* _Records provided_
= Beginning of Section =
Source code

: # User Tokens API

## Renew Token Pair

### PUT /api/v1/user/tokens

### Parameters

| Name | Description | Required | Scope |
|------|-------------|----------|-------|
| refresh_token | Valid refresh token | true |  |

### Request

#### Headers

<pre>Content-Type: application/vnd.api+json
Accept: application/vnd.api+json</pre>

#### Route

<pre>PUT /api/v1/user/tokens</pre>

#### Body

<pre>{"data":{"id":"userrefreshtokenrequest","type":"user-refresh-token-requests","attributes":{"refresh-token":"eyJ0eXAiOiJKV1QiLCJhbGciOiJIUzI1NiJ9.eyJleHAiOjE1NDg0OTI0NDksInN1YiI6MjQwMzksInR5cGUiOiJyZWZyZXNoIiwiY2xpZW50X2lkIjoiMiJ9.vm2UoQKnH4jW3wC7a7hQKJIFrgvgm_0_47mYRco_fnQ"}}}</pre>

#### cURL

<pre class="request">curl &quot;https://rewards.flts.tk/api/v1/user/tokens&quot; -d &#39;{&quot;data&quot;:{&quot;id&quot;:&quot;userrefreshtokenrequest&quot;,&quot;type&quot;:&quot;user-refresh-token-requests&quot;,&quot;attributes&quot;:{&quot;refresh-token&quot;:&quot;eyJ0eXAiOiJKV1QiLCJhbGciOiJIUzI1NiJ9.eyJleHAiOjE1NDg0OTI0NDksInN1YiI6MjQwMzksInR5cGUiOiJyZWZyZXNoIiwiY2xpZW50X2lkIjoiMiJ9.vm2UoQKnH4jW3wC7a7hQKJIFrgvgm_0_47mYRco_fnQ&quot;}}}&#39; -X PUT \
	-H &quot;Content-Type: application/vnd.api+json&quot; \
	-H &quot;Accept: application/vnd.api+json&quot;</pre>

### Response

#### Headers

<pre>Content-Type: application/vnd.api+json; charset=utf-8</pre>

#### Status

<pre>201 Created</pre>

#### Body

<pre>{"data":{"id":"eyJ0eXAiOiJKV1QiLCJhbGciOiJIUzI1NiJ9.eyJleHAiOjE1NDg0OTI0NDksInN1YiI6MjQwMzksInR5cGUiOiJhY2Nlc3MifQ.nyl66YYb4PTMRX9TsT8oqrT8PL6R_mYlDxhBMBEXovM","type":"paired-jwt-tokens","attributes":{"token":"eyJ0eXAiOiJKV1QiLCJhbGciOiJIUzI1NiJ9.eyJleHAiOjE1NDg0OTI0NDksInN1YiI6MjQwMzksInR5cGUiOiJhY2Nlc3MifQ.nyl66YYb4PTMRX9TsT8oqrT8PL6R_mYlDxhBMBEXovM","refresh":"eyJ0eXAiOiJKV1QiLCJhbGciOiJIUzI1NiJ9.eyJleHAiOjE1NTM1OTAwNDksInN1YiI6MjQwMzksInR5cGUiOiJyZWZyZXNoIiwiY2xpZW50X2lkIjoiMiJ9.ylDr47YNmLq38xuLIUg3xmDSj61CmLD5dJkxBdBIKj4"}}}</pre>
= End of Section =
* _Task instructions_
Word for word, retype the lines from the one containing "-H &quot;Accept: application/vnd.api+json&quot;</pre>" through the final line of the data, including both ends and nothing more.

* _Answer to the problem_
	-H &quot;Accept: application/vnd.api+json&quot;</pre>

### Response

#### Headers

<pre>Content-Type: application/vnd.api+json; charset=utf-8</pre>

#### Status

<pre>201 Created</pre>

#### Body

<pre>{"data":{"id":"eyJ0eXAiOiJKV1QiLCJhbGciOiJIUzI1NiJ9.eyJleHAiOjE1NDg0OTI0NDksInN1YiI6MjQwMzksInR5cGUiOiJhY2Nlc3MifQ.nyl66YYb4PTMRX9TsT8oqrT8PL6R_mYlDxhBMBEXovM","type":"paired-jwt-tokens","attributes":{"token":"eyJ0eXAiOiJKV1QiLCJhbGciOiJIUzI1NiJ9.eyJleHAiOjE1NDg0OTI0NDksInN1YiI6MjQwMzksInR5cGUiOiJhY2Nlc3MifQ.nyl66YYb4PTMRX9TsT8oqrT8PL6R_mYlDxhBMBEXovM","refresh":"eyJ0eXAiOiJKV1QiLCJhbGciOiJIUzI1NiJ9.eyJleHAiOjE1NTM1OTAwNDksInN1YiI6MjQwMzksInR5cGUiOiJyZWZyZXNoIiwiY2xpZW50X2lkIjoiMiJ9.ylDr47YNmLq38xuLIUg3xmDSj61CmLD5dJkxBdBIKj4"}}}</pre>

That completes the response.